"In that Landing Test, we had a landing count of about 30," he says. Instinctively I began scratching my arm. "Yeah I know it gives you the heebie-jeebies. … I guess part of it is psychological."
Did he know what he was getting himself into when he applied for the job?
"Yes, I thought it was a job I could get since I had pest control experience. And besides somebody has to do it, we've gotta make sure that we're providing this kind of service to the public," he said.
Espaniel recognized that landing tests are not an exact science. I pointed out that since he's alone, he doesn't know how many land on his back. "This is a rough estimate … but it gives you a pretty clear indication of how bad it is out here."
There's an alternative: light traps, which rarely give as good an indication of an infestation.
And there's a certain satisfaction in destroying mosquito colonies. "Nobody likes mosquitoes. You see your cockroach and ants at home. But mosquitoes actually enter your space, and cause pain and discomfort and keep you from going outdoors … so there's satisfaction in knowing that by spraying you're helping people get outdoors more."

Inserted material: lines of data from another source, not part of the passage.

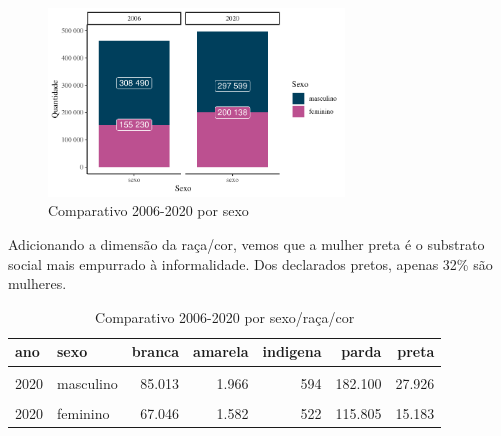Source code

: \documentclass[
  12pt,
  letterpaper,
  DIV=11,
  numbers=noendperiod]{scrartcl}
\begin{document}
\begin{figure}

{\centering \includegraphics[width=0.7\textwidth,height=\textheight]{monografia_files/figure-pdf/count sexo-1.pdf}

}

\caption{Comparativo 2006-2020 por sexo}

\end{figure}

Adicionando a dimensão da raça/cor, vemos que a mulher preta é o
substrato social mais empurrado à informalidade. Dos declarados pretos,
apenas 32\% são mulheres.

\begin{table}
\caption{Comparativo 2006-2020 por sexo/raça/cor}\tabularnewline

\centering
\begin{tabular}[t]{l|l|r|r|r|r|r}
\hline
ano & sexo & branca & amarela & indigena & parda & preta\\
\hline
\cellcolor{gray!6}{2006} & \cellcolor{gray!6}{masculino} & \cellcolor{gray!6}{132.447} & \cellcolor{gray!6}{2.226} & \cellcolor{gray!6}{1.196} & \cellcolor{gray!6}{148.098} & \cellcolor{gray!6}{24.523}\\
\hline
2020 & masculino & 85.013 & 1.966 & 594 & 182.100 & 27.926\\
\hline
\cellcolor{gray!6}{2006} & \cellcolor{gray!6}{feminino} & \cellcolor{gray!6}{77.294} & \cellcolor{gray!6}{1.099} & \cellcolor{gray!6}{814} & \cellcolor{gray!6}{67.793} & \cellcolor{gray!6}{8.230}\\
\hline
2020 & feminino & 67.046 & 1.582 & 522 & 115.805 & 15.183\\
\hline
\end{tabular}
\end{table}
\end{document}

And here's the answer to the age old question:
Why is it that I sprayed all over, but still the relentless, remorseless pests kept coming?

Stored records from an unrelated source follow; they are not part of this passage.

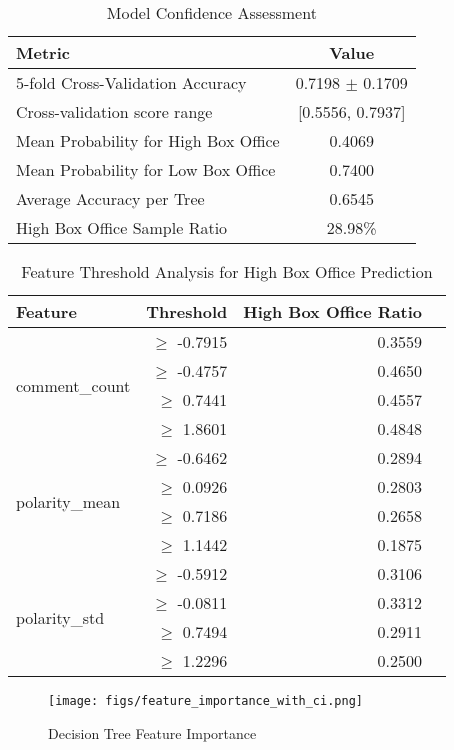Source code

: \documentclass{article}
\begin{document}
\begin{table}[htbp]
\centering
\caption{Model Confidence Assessment}
\label{tab:rf_ma}
\begin{tabular}{lc}
\toprule
\textbf{Metric} & \textbf{Value} \\
\midrule
5-fold Cross-Validation Accuracy & 0.7198 $\pm$ 0.1709 \\
Cross-validation score range & {[}0.5556, 0.7937{]} \\
Mean Probability for High Box Office & 0.4069 \\
Mean Probability for Low Box Office & 0.7400 \\
Average Accuracy per Tree & 0.6545 \\
High Box Office Sample Ratio & 28.98\% \\
\bottomrule
\end{tabular}
\end{table}

\begin{table}[htbp]
\centering
\caption{Feature Threshold Analysis for High Box Office Prediction}
\begin{tabular}{lrrr}
\toprule
\textbf{Feature} & \textbf{Threshold} & \textbf{High Box Office Ratio} \\
\midrule
\multirow{4}{*}{comment\_count} & $\geq$ -0.7915 & 0.3559 \\
& $\geq$ -0.4757 & 0.4650 \\
& $\geq$ 0.7441 & 0.4557 \\
& $\geq$ 1.8601 & 0.4848 \\
\midrule
\multirow{4}{*}{polarity\_mean} & $\geq$ -0.6462 & 0.2894 \\
& $\geq$ 0.0926 & 0.2803 \\
& $\geq$ 0.7186 & 0.2658 \\
& $\geq$ 1.1442 & 0.1875 \\
\midrule
\multirow{4}{*}{polarity\_std} & $\geq$ -0.5912 & 0.3106 \\
& $\geq$ -0.0811 & 0.3312 \\
& $\geq$ 0.7494 & 0.2911 \\
& $\geq$ 1.2296 & 0.2500 \\
\bottomrule
\end{tabular}
\label{tab:threshold_analysis}
\end{table}

\begin{figure}[H]
\centering
\texttt{[image: figs/feature\_importance\_with\_ci.png]} %
\caption{Decision Tree Feature Importance}
\label{fig:rf_fea}
\end{figure}
\end{document}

"Because they find the areas you haven't spayed. They'll find those spots," he said. "I saw a couple on your shirt just now, and then you stained your shirt wiping them off."
Indeed I did.
Heavy rains this spring and summer created countless breeding grounds that spawned mosquito infestations all the way up the eastern seaboard. It means it's been an especially itchy summer for mosquito inspectors -- calamine anyone?